Commentary: Detain Ahok After He Is Proven Guilty, Not Because Protesters Are Baying for His Blood

BY :PITAN DASLANI

DECEMBER 01, 2016

According to Indonesia's Criminal Code, Jakarta governor Basuki "Ahok" Tjahaja Purnama, a suspect in a blasphemy investigation, cannot be detained no matter how much intense pressure is exerted by millions of angry Muslims.

Ahok can only be detained once he is proven guilty in court of insulting Islam.

Ahok is being accused of violating Articles 156 and 156A on blasphemy in the Criminal Code. Violating Article 156 can incur a four-year jail term and violating Article 156A a five-year jail term.

But violation of either or both articles does not warrant pre- or mid-trial detention because according to Article 21 of the code, a suspect can only be detained if his offense is punishable by a jail term of more than five years.

Consequently, neither police nor the Attorney General’s Office can dump Ahok in a detention facility unless he is later on proven irrevocably guilty — in other words, after the District and High Courts as well as the Supreme Court reject his (possible) appeals.

These fine points of legal procedures are all Greek to the millions of protesters now demanding Ahok’s detention. They just want him to be dumped in jail whether or not the procedures are sufficiently complied with.

This is why is it necessary to remind the public that should Ahok be put in jail, it must be the result of a due process of the law and not the result of emotional pressure from the public. The latter would constitute a veritable legal tragedy.

The biggest headache gripping the government of President Joko "Jokowi" Widodo today is how to explain to Muslim leaders and the protesting millions demanding Ahok’s detention that even defending Islam from blasphemy should be done in accordance to the law.

One cannot attempt to uphold the law by breaking it. One cannot defend religion by breaking the Criminal Code. The only way to extinguish the burning coals of Muslim anger is to prove Ahok irrevocably guilty — in court.

The Jokowi administration should see this blasphemy investigation as a rare opportunity to educate people about respect for the rule of law instead of allowing them to be misled by their own lack of understanding on how the legal system works.

The government has been practically held hostage because of their own inability to draw a clear line between radicalism and pure aspiration for justice to be done.

Because of their own fault, the government now probably feels that radical Muslims and moderate Muslims have ganged up against them into one force of pressure.

The biggest dilemma in Indonesia is trying to find ways to stop radical forces in the Muslim community from poisoning the minds of people while hiding behind religious symbolism.

Terrorists, including the Islamic State, have been manipulating religious doctrines to launch attacks across the globe and many of them are turning demonstrations inside Indonesia — some actually organized by moderate Muslims — to their own advantage.

Detaining Ahok would be a victory for radical Muslims, and a total loss to law enforcers, for three reasons:

1. Issuing a legal verdict based on public pressure will leave the impression that the government has failed to uphold the rule of law.
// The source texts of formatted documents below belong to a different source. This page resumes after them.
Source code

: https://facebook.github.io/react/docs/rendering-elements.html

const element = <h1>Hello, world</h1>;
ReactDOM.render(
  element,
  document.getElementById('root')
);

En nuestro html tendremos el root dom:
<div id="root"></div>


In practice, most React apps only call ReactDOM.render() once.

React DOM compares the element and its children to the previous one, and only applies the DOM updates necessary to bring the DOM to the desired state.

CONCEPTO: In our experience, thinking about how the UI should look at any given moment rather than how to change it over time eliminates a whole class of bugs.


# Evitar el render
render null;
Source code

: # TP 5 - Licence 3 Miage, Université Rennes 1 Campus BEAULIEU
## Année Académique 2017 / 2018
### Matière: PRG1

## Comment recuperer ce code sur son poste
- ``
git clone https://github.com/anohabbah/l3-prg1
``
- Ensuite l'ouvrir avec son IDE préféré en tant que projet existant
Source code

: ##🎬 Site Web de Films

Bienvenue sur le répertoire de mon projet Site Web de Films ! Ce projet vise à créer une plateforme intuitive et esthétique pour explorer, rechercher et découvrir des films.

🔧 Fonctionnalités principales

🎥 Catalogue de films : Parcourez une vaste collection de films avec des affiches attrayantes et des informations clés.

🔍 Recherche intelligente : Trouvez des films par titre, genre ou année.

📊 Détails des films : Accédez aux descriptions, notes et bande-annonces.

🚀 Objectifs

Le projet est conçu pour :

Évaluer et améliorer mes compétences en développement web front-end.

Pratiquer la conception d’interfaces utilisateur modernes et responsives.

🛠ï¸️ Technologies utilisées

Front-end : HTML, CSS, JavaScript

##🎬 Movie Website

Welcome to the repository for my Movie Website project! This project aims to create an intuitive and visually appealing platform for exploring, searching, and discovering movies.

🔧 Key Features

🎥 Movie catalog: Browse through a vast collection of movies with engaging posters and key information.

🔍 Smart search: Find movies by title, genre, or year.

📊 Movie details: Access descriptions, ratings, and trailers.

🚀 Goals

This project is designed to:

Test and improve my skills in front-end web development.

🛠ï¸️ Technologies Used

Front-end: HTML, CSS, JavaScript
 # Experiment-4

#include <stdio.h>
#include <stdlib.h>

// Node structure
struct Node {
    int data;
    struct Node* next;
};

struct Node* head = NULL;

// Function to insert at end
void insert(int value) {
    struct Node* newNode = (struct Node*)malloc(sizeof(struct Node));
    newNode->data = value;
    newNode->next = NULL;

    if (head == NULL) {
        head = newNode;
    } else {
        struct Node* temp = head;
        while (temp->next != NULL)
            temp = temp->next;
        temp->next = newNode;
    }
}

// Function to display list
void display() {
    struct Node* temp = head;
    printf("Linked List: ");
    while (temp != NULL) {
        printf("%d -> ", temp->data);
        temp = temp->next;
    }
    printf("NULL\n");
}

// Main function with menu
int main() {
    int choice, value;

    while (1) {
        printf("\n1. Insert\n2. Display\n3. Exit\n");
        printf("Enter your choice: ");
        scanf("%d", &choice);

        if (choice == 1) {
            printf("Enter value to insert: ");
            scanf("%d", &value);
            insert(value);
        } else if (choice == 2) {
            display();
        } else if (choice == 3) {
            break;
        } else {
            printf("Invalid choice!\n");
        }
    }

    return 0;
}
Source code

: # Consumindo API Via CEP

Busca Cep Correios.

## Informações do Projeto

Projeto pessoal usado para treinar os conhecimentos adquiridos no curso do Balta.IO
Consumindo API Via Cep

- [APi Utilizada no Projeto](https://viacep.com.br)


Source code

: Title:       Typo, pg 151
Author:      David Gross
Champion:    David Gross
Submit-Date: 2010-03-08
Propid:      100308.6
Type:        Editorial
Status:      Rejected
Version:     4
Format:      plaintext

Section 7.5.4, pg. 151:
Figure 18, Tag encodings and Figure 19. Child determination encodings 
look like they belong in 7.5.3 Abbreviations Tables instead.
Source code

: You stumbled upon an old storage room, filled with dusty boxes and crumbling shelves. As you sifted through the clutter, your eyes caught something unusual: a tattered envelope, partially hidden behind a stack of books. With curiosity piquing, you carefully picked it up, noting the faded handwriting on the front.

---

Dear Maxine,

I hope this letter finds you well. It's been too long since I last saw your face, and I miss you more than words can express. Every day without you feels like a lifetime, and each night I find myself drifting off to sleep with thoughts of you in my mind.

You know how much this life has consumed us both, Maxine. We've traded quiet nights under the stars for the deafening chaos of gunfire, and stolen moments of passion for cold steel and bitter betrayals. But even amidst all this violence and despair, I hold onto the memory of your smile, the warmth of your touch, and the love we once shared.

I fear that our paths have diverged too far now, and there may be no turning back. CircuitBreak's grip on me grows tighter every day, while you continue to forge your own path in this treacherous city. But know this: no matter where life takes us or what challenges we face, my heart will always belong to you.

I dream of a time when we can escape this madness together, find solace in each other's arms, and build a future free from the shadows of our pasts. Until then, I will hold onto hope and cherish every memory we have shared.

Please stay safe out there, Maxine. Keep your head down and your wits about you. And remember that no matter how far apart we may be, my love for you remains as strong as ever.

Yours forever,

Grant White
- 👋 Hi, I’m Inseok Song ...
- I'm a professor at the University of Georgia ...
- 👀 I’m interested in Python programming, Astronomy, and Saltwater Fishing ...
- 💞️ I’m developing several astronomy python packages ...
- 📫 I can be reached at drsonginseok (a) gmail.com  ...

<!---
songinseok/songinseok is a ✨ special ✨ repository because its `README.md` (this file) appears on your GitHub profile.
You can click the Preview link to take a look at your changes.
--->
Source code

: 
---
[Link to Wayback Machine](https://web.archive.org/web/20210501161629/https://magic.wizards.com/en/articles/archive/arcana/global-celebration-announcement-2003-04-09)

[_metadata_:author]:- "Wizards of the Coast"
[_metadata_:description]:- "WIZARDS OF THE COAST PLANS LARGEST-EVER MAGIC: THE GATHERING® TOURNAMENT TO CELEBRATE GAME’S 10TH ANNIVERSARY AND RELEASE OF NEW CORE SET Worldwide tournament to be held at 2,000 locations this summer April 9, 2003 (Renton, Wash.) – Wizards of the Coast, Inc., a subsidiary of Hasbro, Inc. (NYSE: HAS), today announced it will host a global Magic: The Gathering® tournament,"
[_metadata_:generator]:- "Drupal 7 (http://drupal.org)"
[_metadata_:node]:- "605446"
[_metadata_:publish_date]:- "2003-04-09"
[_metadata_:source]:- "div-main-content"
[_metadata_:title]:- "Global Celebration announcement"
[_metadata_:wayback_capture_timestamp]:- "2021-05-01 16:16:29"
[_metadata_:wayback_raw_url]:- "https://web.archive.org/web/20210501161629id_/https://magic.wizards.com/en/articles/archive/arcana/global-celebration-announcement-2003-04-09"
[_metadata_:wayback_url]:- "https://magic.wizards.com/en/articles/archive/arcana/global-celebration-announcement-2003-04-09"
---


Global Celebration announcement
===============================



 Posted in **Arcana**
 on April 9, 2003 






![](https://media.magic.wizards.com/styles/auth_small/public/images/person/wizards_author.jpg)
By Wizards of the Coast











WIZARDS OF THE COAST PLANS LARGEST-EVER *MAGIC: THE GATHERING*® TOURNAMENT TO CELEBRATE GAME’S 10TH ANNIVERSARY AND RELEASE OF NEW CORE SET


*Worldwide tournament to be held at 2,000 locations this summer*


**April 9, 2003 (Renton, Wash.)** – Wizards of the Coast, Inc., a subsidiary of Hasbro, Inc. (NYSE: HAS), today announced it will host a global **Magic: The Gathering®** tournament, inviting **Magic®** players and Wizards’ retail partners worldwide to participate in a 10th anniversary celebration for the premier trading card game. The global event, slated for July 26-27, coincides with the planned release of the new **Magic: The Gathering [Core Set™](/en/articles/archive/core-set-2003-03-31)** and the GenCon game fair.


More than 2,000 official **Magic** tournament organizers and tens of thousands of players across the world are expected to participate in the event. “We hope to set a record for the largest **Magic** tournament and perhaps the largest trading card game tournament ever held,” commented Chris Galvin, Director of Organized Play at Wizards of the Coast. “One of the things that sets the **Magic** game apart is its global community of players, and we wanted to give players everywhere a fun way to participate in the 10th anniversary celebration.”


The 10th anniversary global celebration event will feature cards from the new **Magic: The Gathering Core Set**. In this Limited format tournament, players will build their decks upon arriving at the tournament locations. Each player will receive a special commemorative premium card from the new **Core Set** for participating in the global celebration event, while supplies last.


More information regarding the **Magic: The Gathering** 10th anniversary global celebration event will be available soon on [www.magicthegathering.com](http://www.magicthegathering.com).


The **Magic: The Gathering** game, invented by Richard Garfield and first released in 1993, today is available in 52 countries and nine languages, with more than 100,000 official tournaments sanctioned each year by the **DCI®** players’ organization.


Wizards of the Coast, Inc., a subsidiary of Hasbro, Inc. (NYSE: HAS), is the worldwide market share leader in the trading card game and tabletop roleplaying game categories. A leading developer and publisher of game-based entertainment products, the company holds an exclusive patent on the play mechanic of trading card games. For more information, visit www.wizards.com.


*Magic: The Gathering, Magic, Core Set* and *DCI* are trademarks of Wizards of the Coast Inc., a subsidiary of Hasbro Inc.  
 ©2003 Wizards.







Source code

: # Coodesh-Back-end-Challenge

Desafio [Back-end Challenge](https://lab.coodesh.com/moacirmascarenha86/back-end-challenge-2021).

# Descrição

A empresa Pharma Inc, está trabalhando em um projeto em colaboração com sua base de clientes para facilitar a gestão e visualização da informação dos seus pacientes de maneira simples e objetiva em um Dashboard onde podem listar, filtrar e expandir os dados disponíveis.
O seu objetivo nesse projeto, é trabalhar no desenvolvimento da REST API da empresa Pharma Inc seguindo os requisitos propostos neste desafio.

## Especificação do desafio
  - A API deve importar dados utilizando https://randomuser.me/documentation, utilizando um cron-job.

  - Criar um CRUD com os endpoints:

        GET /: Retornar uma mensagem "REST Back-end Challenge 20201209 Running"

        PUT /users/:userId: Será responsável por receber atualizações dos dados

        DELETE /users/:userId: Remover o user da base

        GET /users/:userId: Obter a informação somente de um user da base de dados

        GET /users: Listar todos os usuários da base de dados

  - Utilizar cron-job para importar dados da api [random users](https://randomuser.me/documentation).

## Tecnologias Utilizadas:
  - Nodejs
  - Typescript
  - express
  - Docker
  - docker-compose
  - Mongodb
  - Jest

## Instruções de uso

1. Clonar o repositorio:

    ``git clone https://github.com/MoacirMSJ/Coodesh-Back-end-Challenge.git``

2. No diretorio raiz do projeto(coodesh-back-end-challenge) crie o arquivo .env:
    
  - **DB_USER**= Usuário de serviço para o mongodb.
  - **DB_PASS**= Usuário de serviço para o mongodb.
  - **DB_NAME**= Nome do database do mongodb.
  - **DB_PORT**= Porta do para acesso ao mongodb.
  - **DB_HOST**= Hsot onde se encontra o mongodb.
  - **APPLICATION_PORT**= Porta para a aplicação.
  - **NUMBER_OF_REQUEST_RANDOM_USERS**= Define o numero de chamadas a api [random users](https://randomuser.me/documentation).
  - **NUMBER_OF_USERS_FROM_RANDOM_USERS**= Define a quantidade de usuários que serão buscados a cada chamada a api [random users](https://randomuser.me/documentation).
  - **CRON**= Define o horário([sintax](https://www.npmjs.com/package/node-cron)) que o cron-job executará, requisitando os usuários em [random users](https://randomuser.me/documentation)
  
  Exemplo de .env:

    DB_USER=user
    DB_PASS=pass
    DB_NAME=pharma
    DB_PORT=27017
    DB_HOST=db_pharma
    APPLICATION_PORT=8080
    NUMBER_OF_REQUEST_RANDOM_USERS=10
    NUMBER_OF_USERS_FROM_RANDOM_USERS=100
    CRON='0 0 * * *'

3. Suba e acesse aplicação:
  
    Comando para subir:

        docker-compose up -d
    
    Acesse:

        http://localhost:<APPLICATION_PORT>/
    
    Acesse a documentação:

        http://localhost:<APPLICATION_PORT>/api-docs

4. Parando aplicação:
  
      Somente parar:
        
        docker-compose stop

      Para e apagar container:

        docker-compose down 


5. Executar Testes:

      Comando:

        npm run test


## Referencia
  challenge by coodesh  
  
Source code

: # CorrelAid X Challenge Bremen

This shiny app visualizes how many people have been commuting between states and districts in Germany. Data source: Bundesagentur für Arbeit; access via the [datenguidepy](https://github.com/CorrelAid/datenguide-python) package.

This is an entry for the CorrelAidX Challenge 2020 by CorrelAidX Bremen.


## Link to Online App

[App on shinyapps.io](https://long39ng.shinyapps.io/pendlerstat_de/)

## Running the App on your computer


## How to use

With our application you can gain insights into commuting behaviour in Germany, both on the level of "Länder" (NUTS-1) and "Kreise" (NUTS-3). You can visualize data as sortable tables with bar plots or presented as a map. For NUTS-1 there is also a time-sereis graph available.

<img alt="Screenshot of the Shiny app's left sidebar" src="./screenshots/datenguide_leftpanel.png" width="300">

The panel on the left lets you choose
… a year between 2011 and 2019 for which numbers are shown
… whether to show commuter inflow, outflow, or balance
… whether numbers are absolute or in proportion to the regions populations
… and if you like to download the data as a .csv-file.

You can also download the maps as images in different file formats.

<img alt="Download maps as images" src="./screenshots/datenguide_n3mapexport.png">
This will leave a bad precedent for future efforts to uphold legal supremacy. Public pressure will henceforth be used as a tactic to undermine the rule of law and dictate the government.

2. If you look at the context of Ahok's speech at Pramuka Island, the supposedly offending remarks were not actually blasphemous as he was neither criticizing Islam nor its holy book the Koran, but was cautioning his audience that some people had been misquoting Koranic verses to convince people to avoid voting for him.

Ahok's accusers do not just want him jailed for blasphemy, they also want to stop him from winning the Jakarta gubernatorial election in February 2017.

Sadly, this means democracy in Indonesia could soon become a "government of the people" and "by the people," but not for the people.

It will instead serve the purposes of political puppet masters pulling the strings to advance their own groups’ interests.

The political elites are now teaching the public a bad lesson: that no matter how well you have performed as a public servant, all your effort will go to waste if politicians hate you.

Portraying Ahok as an enemy of Islam is simply a cynical display of hypocrisy.

3. Facts show this Christian-Chinese governor has paid a lot more attention to Jakarta’s Muslims than many of his predecessors ever did.

In fact, since his school years Ahok has had a Muslim foster family to which he is still very closely attached. It is almost impossible that he would go out of his way to offend the family’s religion.

Disliking Ahok because of his religious and ethnic backgrounds is, let's not mince words here, the byproduct of a racist world view. It also goes against the state ideology Pancasila and the 1945 Constitution.

Apparently the government has been making the wrong move. Instead of educating the public to respect the rule of law and Pancasila, it has chosen to bow to public pressure.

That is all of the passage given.